Mais de quelle peur et de quelle colère parle-t-on ? La colère envers
sois-même d'abord, l'idée selon laquelle nous ne sommes pas parfait et
qu'en dépit de nos opinions politiques, nous ne pouvons voir le monde
constamment de façon utopique, comme c'est le cas de Jean, femme
blanche tolérante mais se faisant un jour braquée par deux noirs. La
peur née quand à elle d'une incompréhension face à une culture qu'on ne
comprend pas forcément et est à l'origine de clichés tenaces, à l'image
de ces perses vu comme des arabes ou bien de cette femme flic mexicaine
prise pour une portugaise.
Le réalisateur/scénariste rappelle un des problèmes majeurs de
l'incompréhension ethnique moderne en revenant sans cesse à l'image de
la religion qui trouble les esprits et fait du mal à l'humanité.
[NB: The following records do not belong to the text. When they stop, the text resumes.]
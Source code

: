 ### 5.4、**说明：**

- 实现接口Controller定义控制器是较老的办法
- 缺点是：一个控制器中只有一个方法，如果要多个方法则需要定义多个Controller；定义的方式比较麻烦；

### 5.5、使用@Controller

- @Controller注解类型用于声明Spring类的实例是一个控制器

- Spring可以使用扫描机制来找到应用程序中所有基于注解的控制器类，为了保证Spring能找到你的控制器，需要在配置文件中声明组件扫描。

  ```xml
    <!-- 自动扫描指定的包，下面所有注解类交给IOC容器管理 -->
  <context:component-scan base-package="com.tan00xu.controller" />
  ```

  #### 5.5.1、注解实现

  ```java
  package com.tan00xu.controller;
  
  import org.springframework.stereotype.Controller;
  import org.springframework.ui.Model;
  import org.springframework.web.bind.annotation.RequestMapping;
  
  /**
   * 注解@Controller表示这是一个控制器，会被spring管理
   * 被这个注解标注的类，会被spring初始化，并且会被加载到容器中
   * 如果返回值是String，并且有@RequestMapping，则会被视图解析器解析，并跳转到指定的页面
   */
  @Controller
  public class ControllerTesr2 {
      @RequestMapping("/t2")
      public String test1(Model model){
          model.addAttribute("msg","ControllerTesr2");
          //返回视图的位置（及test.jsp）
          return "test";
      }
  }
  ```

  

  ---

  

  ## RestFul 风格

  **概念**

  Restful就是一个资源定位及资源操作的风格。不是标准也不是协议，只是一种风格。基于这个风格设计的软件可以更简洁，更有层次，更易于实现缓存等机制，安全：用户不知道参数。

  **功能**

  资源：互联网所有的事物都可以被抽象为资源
Lorsqu'un producteur télévisuel black sera poursuivis par la police, ce
sera à proximité d'un Père Noël symbolisant le versant commercial d'une
fête chrétienne. A un autre moment charnière du récit, une crèche
surgira mystérieusement dans le champ, le temps de choquer le
spectateur tant cet élément du décor semble surgir de nul part. Enfin,
la terrible conclusion du récit aura pour objet de discorde une
statuette de St Christophe qui aurait pourtant du rapprocher les deux
partis.
La meilleure idée du script vient sans conteste de son refus du
manichéisme et épouse le point de vue de chaque personnage pour mieux
faire entrer en résonance les conflits. Ici, le méchant n'est pas
totalement pourri, le gentil n'est pas à l'abri de la monstruosité
vivant en lui, la violence de l'un trouve parfois une résonance dans la
violence de l'autre... Même si le discours à tendance à se répéter en
boucle, on ne peut qu'apprécier la finesse avec laquelle il est énoncé,
par le biais de dialogues extrêmement justes, tour à tour cyniques,
tragiques ou juste lucides. Finalement, tous les personnages se
ressemblent, chacun à peur de l'autre... Pour Haggis, l'être humain est
une masse où tout le monde est semblable, à l'image de ces lumières de
phares qui traversent le générique, véritables petites boules de
lumières indissociables les unes des autres. Par les prises de bec
entre chaque individus, c'est l'Humanité tout entière qui est dévoilée
dans sa face la plus sombre. Reste que le final rappellera que l'amour
et le respect sont toujours possibles lorsque deux individus sont
capables de se comprendre. Collision s'achèvera ainsi par une image
optimiste (mais pas éternelle) d'une neige apaisant temporairement les
consciences.
Pour son premier film, Paul Haggis est parvenu à dépeindre Los
Angeles comme un monde brumeux collant à merveille avec son surnom de
Cité des Anges. Les lumières cotonneuses donne une impression de
Paradis où le Mal se terre profondément. L'utilisation fréquente de
ralentis appuie la notion de temps suspendu et la bande originale
planante nous transporte comme sur un nuage (le spectateur devient
omniscient car il a une vision d'ensemble. On pourrait presque parler
de point vue divin prenant la forme du hasard -, comme le souligne le
plan final en plongée). Il est tout de même regrettable que le scénario
finisse par s'étirer inutilement par la force des trop nombreuses
coïncidences qui en plus de devenir extrêmement prévisibles sur la fin
(on tombe franchement dans le soap opéra télé), réduisent la
construction dramatique au rang de gimmicks, à la limite de la parodie
(on notera que le structures des rencontres entre-croisées n'est pas
nouvelle est empruntée à Short Cut et Magnolia).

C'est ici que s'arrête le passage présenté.